To cry or not to cry? That is the question that vexes most mothers of newborn babies. Should we leave our infants to bawl their heads off in order to teach them to go to sleep by themselves, or should we rush and tend to their every squeak in order to salve their tender souls? Childcare expert, Penelope Leach has gone so far as to say those hard hearted mothers who leave their babes to scream are putting them at risk of brain damage in the future.

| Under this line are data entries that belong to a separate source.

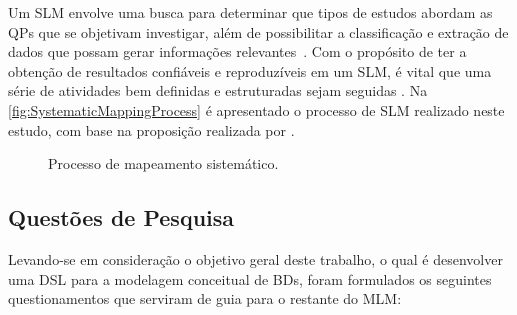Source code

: Um \ac{SLM} envolve uma busca para determinar que tipos de estudos abordam as \acp{QP} que se objetivam investigar, além de possibilitar a classificação e extração de dados que possam gerar informações relevantes~\cite{Bailey:2007}. 
Com o propósito de ter a obtenção de resultados confiáveis e reproduzíveis em um \ac{SLM}, é vital que uma série de atividades bem definidas e estruturadas sejam seguidas \cite{Nakagawa:2017}. 
Na \autoref{fig:SystematicMappingProcess} é apresentado o processo de \ac{SLM} realizado neste estudo, com base na proposição realizada por . %

\begin{figure}[htb]
	\centering
	\caption{Processo de mapeamento sistemático.}
		
	\label{fig:SystematicMappingProcess}
\end{figure}

    \subsection{Questões de Pesquisa} \label{ssec:QPs}

Levando-se em consideração o objetivo geral deste trabalho, o qual é desenvolver uma \ac{DSL} para a modelagem conceitual de \acp{BD}, foram formulados os seguintes questionamentos que serviram de guia para o restante do \ac{MLM}:

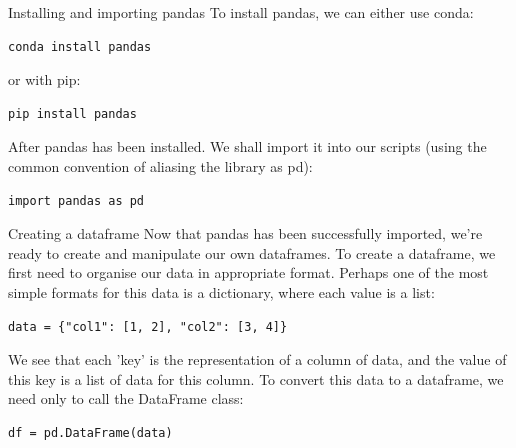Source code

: \documentclass[10pt]{beamer}
\begin{document}
\begin{frame}[label={sec:org8264db7},fragile]{Installing and importing pandas}
 To install pandas, we can either use conda:

\begin{verbatim}
conda install pandas
\end{verbatim}

or with pip:

\begin{verbatim}
pip install pandas
\end{verbatim}

After pandas has been installed. We shall import it into our scripts (using the
common convention of aliasing the library as pd):

\begin{verbatim}
import pandas as pd
\end{verbatim}
\end{frame}

\begin{frame}[label={sec:org24d7eb7},fragile]{Creating a dataframe}
 Now that pandas has been successfully imported, we're ready to create and
manipulate our own dataframes. To create a dataframe, we first need to organise
our data in appropriate format. Perhaps one of the most simple formats for this
data is a dictionary, where each value is a list:

\begin{verbatim}
data = {"col1": [1, 2], "col2": [3, 4]}
\end{verbatim}

We see that each 'key' is the representation of a column of data, and the value
of this key is a list of data for this column. To convert this data to a
dataframe, we need only to call the DataFrame class:

\begin{verbatim}
df = pd.DataFrame(data)
\end{verbatim}
\end{frame}
\end{document}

Penelope Leach is not a woman for whom I have a soft spot after her preachings put me under immense pressure when I had my first son. Her book, Your Baby and Child, The essential guide for every parent was recommended to me by my NCT teacher. As I was entirely clueless as to the process of caring for a baby I promptly went out and bought it and treated it as my bible, only problem was on every page I discovered I was doing something wrong.
The most memorable misdemeanour I recall was reading that I must smile at my baby at all times, lest he feel unloved. This at a time in my life when the moments tears weren't flowing down my cheeks were few and far between. I was a raging mess of hormones, guilt and suffering from a nasty bout of postnatal depression. I would gurn at the poor boy in a terrifying approximation of a smile, and all because this old witch had told me he would grow up feeling unloved if I didn't.
She is a psychologist whose theories are entirely child-centric and the latest is that you must rush to your baby as soon as he cries or else his poor little brain will be flooded with the stress hormone cortisol, which could cause brain damage in the long run. I stress the word could and that this expert finding is at odds with recent research from Australia's Murdoch Children's Research Institute which suggests that controlled crying has no detrimental effect on babies.
I am no expert, but I do know that controlled crying is the only thing that got me through with my four boys. Each one of them learnt to sleep through the night by being left to wail for a few moments before a parent rushed in to comfort them. At first they wailed a little more, but invariably they went off to sleep within a few moments. But the real point of this is that I couldn't have coped if they hadn't learned how to sleep.
No mother can function on no sleep, and caring for small children is hard graft. If leaving your baby to cry for short bursts enables you to create a sleep pattern that allows you to rest, you will be a better mother at the end of it. Of course I would never say that babies should be left to shriek endlessly, but to rush to comfort a child at every squeak is just setting yourself up for trouble.
I suppose I am falling into the trap of all these so called experts and laying down the law over what is wrong or right when it comes to parenting. Perhaps there are tougher mums who can cope on no sleep and if this is the case then there is no harm to leaping every time your baby squeals. But for most mums creating a sleep routine that allows us to rest makes us better mothers, and the last thing we need is another expert weighing in and making us feel guilty about just trying to get through as best we can.